Requirement
Images excluded, reproduce each line of the records exactly as it stands.

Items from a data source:
>>
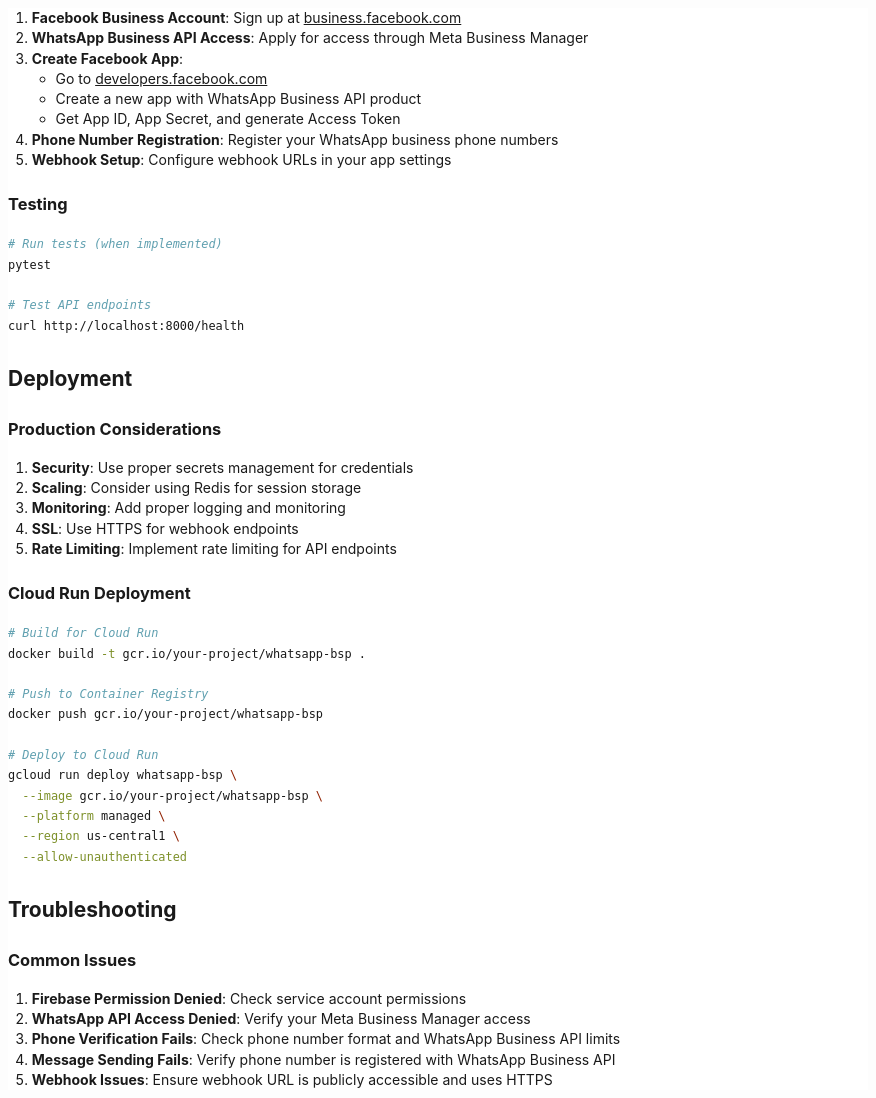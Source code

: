 1. **Facebook Business Account**: Sign up at [business.facebook.com](https://business.facebook.com)
2. **WhatsApp Business API Access**: Apply for access through Meta Business Manager
3. **Create Facebook App**: 
   - Go to [developers.facebook.com](https://developers.facebook.com)
   - Create a new app with WhatsApp Business API product
   - Get App ID, App Secret, and generate Access Token
4. **Phone Number Registration**: Register your WhatsApp business phone numbers
5. **Webhook Setup**: Configure webhook URLs in your app settings

### Testing

```bash
# Run tests (when implemented)
pytest

# Test API endpoints
curl http://localhost:8000/health
```

## Deployment

### Production Considerations

1. **Security**: Use proper secrets management for credentials
2. **Scaling**: Consider using Redis for session storage
3. **Monitoring**: Add proper logging and monitoring
4. **SSL**: Use HTTPS for webhook endpoints
5. **Rate Limiting**: Implement rate limiting for API endpoints

### Cloud Run Deployment

```bash
# Build for Cloud Run
docker build -t gcr.io/your-project/whatsapp-bsp .

# Push to Container Registry
docker push gcr.io/your-project/whatsapp-bsp

# Deploy to Cloud Run
gcloud run deploy whatsapp-bsp \
  --image gcr.io/your-project/whatsapp-bsp \
  --platform managed \
  --region us-central1 \
  --allow-unauthenticated
```

## Troubleshooting

### Common Issues

1. **Firebase Permission Denied**: Check service account permissions
2. **WhatsApp API Access Denied**: Verify your Meta Business Manager access
3. **Phone Verification Fails**: Check phone number format and WhatsApp Business API limits
4. **Message Sending Fails**: Verify phone number is registered with WhatsApp Business API
5. **Webhook Issues**: Ensure webhook URL is publicly accessible and uses HTTPS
<<
Result of this exercise
Source code

: 1. **Facebook Business Account**: Sign up at [business.facebook.com](https://business.facebook.com)
2. **WhatsApp Business API Access**: Apply for access through Meta Business Manager
3. **Create Facebook App**: 
   - Go to [developers.facebook.com](https://developers.facebook.com)
   - Create a new app with WhatsApp Business API product
   - Get App ID, App Secret, and generate Access Token
4. **Phone Number Registration**: Register your WhatsApp business phone numbers
5. **Webhook Setup**: Configure webhook URLs in your app settings

### Testing

```bash
# Run tests (when implemented)
pytest

# Test API endpoints
curl http://localhost:8000/health
```

## Deployment

### Production Considerations

1. **Security**: Use proper secrets management for credentials
2. **Scaling**: Consider using Redis for session storage
3. **Monitoring**: Add proper logging and monitoring
4. **SSL**: Use HTTPS for webhook endpoints
5. **Rate Limiting**: Implement rate limiting for API endpoints

### Cloud Run Deployment

```bash
# Build for Cloud Run
docker build -t gcr.io/your-project/whatsapp-bsp .

# Push to Container Registry
docker push gcr.io/your-project/whatsapp-bsp

# Deploy to Cloud Run
gcloud run deploy whatsapp-bsp \
  --image gcr.io/your-project/whatsapp-bsp \
  --platform managed \
  --region us-central1 \
  --allow-unauthenticated
```

## Troubleshooting

### Common Issues

1. **Firebase Permission Denied**: Check service account permissions
2. **WhatsApp API Access Denied**: Verify your Meta Business Manager access
3. **Phone Verification Fails**: Check phone number format and WhatsApp Business API limits
4. **Message Sending Fails**: Verify phone number is registered with WhatsApp Business API
5. **Webhook Issues**: Ensure webhook URL is publicly accessible and uses HTTPS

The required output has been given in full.